Keeping hackers at bay

As we become more reliant on technology that interacts with the physical world — self-driving cars, delivery drones, medical equipment — we need researchers like Ning Zhang to help keep us a step ahead of the hackers.

The cyber world and physical world are meeting in new and innovative ways. Ning Zhang is a researcher in the McKelvey School of Engineering who is making sure those new technologies don't open us up to hackers.

It’s unlikely — but possible — that right now, someone, somewhere, is trying to hack the components in a pacemaker from hundreds of miles away.

Hacking a pacemaker is an extreme example, but Ning Zhang uses it to emphasize the very real threat posed by vulnerabilities in the interactions between the cyber and physical worlds. And Zhang says these vulnerabilities extend beyond medical equipment to objects such as delivery drones and much more.

Zhang

Zhang is an assistant professor in the Department of Computer Science & Engineering in the McKelvey School of Engineering. He joined the faculty in 2018 after 11 years at Raytheon, a defense contractor, where he worked to protect critical network and cyber-physical infrastructures.

“Clearly, no one has the free time to exploit the vulnerabilities inside the pacemaker to kill you from hundreds of miles away,” he says. “However, it’s still not good knowing this is possible.”

Recognizing those vulnerabilities is Zhang’s first research goal: “We want to recognize the possibility and then, as a second goal, try to stop it before it manifests into a bigger threat.”

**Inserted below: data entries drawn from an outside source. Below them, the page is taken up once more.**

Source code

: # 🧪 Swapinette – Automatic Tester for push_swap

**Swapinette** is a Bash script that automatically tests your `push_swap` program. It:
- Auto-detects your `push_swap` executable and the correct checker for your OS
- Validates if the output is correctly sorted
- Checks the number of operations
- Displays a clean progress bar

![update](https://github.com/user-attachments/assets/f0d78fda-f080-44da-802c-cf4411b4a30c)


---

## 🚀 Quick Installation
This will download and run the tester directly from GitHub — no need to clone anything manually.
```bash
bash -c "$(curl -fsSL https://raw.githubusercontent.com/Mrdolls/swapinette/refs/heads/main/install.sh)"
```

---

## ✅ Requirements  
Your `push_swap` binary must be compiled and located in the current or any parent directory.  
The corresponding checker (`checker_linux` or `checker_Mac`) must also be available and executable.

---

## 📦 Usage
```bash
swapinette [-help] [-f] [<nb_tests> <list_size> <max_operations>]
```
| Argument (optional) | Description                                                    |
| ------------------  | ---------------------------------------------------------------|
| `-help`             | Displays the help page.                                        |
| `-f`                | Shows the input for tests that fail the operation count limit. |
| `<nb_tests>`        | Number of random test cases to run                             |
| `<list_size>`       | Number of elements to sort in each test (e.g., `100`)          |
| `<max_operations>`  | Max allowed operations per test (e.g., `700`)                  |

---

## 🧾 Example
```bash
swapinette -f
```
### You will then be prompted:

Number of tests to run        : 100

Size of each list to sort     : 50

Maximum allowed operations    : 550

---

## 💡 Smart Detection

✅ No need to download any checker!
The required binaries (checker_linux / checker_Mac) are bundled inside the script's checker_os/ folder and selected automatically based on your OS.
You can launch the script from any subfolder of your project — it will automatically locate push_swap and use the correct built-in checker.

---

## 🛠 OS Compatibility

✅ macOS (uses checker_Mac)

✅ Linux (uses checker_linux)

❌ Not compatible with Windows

Although a super strong pacemaker disrupter may not show up anytime soon, Zhang says the idea of a cyberattack encroaching on the physical world in a direct and deadly way isn’t just a hypothetical.

“Ransomware is already doing just that at hospitals,” he says. In 2020, a patient died while being transported to another hospital after hackers shut down the computer systems at Düsseldorf University Hospital, where she was being treated.

“Clearly, no one has the free time to exploit the vulnerabilities inside a pacemaker to kill you from hundreds of miles away. However, it’s still not good knowing this is possible.”

Ning Zhang

Although he is a specialist in the technological side of things, Zhang says it’s often the hidden complexities of the physical world that we can use to our advantage. Take deepfake videos, a somewhat new technology that allows anyone to make a video that looks and sounds real, using real people’s images and voices. This technology is widely available, and some people think it has the potential to do enormous harm, including ruin a marriage with a fake rendezvous or start a war by issuing fake videos of heads of state.

“It might be possible to leverage the properties of a physical phenomenon to prove that an image is not a deepfake,” Zhang says. “Fabricating physical properties is very difficult, as opposed to copying bits of 0s and 1s.”

In September 2020, Zhang and collaborators were awarded a $1.2 million grant from the National Science Foundation to strengthen the security and safety of cyber-physical systems across a variety of fields, from defense to the medical industry.

“Our project aims to develop technology,” he says, “and to push this technology to the limit to see where it breaks down, so the broader community can build on top of our results and make an informed decision.”

It’s this method of developing and testing technology that pitted Zhang against a cell-phone personal assistant. He exposed a vulnerability in the security that would allow a person to take control of a cell phone from a distance by using ultrasonic waves. And then, he proposed ways to use the physical world to protect against such an attack: the interlayer-based defense, which uses a soft, woven fabric to increase the “impedance mismatch.”

In other words, put the phone on a tablecloth. Or better yet, just keep it in your pocket.